= Johann Heinrich Kurtz =

German Lutheran theologian (1809–1890)

Johann Heinrich Kurtz (December 13, 1809 - April 26, 1890) was a German Lutheran theologian.

Kurtz was born in Monschau near Aachen and educated at Halle and Bonn. Abandoning the idea of a commercial career, he gave himself to the study of theology and became religious instructor at the gymnasium of Mitau in 1835, and ordinary professor of theology (church history, 1850; exegesis, 1859) at Dorpat. He resigned his chair in 1870 and went to live at Marburg.

Kurtz was a prolific writer, and many of his books, especially the Lehrbuch der heiligen Geschichte (1843), became very popular. In the field of biblical criticism he wrote a Geschichte des Alten Bundes (1848–1855), Zur Theologie der Psalmen (1865) and Erklärung des Briefs an die Hebräer (1869). His chief work was done in church history, among his productions being Lehrbuch der Kirchengeschichte für Studierende (1849), Abriss der Kirchengeschichte (1852) and Handbuch der allgemeinen Kirchengeschichte (1853–1856).
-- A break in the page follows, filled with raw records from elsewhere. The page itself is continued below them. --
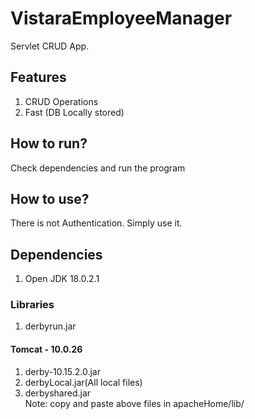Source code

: # VistaraEmployeeManager
Servlet CRUD App.
## Features
1. CRUD Operations
2. Fast (DB Locally stored)
## How to run?
Check dependencies and run the program
## How to use?
There is not Authentication. Simply use it.
## Dependencies
1. Open JDK 18.0.2.1
### Libraries
1. derbyrun.jar
#### Tomcat - 10.0.26
1. derby-10.15.2.0.jar
2. derbyLocal.jar(All local files)
3. derbyshared.jar <br>
Note: copy and paste above files in apacheHome/lib/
Several of his books have been translated into English.

Kurtz was an advocate of gap creationism.

==List of works==
- The Bible and astronomy (Internet Archive)
- Manual of sacred history (Google Books)
- Text-book of church history (Internet Archive)
- History of the Old Covenant, Volume 2 (Google Books)
- History of the Christian church to the Reformation (Internet Archive)
- Church History, Vol 2 (Google Books)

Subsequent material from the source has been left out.